**PROBLEM DESCRIPTION:**
Please return only the lines from the one holding "- Vérification de" through the one holding "- Minuteur intégré", exactly as they appear in the records below, both ends included.

· · · · · · ·

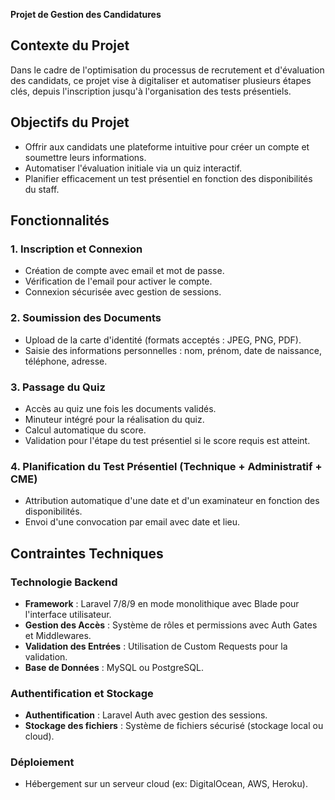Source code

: **Projet de Gestion des Candidatures**

## Contexte du Projet
Dans le cadre de l'optimisation du processus de recrutement et d'évaluation des candidats, ce projet vise à digitaliser et automatiser plusieurs étapes clés, depuis l'inscription jusqu'à l'organisation des tests présentiels.

## Objectifs du Projet
- Offrir aux candidats une plateforme intuitive pour créer un compte et soumettre leurs informations.
- Automatiser l'évaluation initiale via un quiz interactif.
- Planifier efficacement un test présentiel en fonction des disponibilités du staff.

## Fonctionnalités
### 1. Inscription et Connexion
- Création de compte avec email et mot de passe.
- Vérification de l'email pour activer le compte.
- Connexion sécurisée avec gestion de sessions.

### 2. Soumission des Documents
- Upload de la carte d'identité (formats acceptés : JPEG, PNG, PDF).
- Saisie des informations personnelles : nom, prénom, date de naissance, téléphone, adresse.

### 3. Passage du Quiz
- Accès au quiz une fois les documents validés.
- Minuteur intégré pour la réalisation du quiz.
- Calcul automatique du score.
- Validation pour l'étape du test présentiel si le score requis est atteint.

### 4. Planification du Test Présentiel (Technique + Administratif + CME)
- Attribution automatique d'une date et d'un examinateur en fonction des disponibilités.
- Envoi d'une convocation par email avec date et lieu.

## Contraintes Techniques
### **Technologie Backend**
- **Framework** : Laravel 7/8/9 en mode monolithique avec Blade pour l'interface utilisateur.
- **Gestion des Accès** : Système de rôles et permissions avec Auth Gates et Middlewares.
- **Validation des Entrées** : Utilisation de Custom Requests pour la validation.
- **Base de Données** : MySQL ou PostgreSQL.

### **Authentification et Stockage**
- **Authentification** : Laravel Auth avec gestion des sessions.
- **Stockage des fichiers** : Système de fichiers sécurisé (stockage local ou cloud).

### **Déploiement**
- Hébergement sur un serveur cloud (ex: DigitalOcean, AWS, Heroku).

· · · · · · ·

**FINISHED EXERCISE:**
- Vérification de l'email pour activer le compte.
- Connexion sécurisée avec gestion de sessions.

### 2. Soumission des Documents
- Upload de la carte d'identité (formats acceptés : JPEG, PNG, PDF).
- Saisie des informations personnelles : nom, prénom, date de naissance, téléphone, adresse.

### 3. Passage du Quiz
- Accès au quiz une fois les documents validés.
- Minuteur intégré pour la réalisation du quiz.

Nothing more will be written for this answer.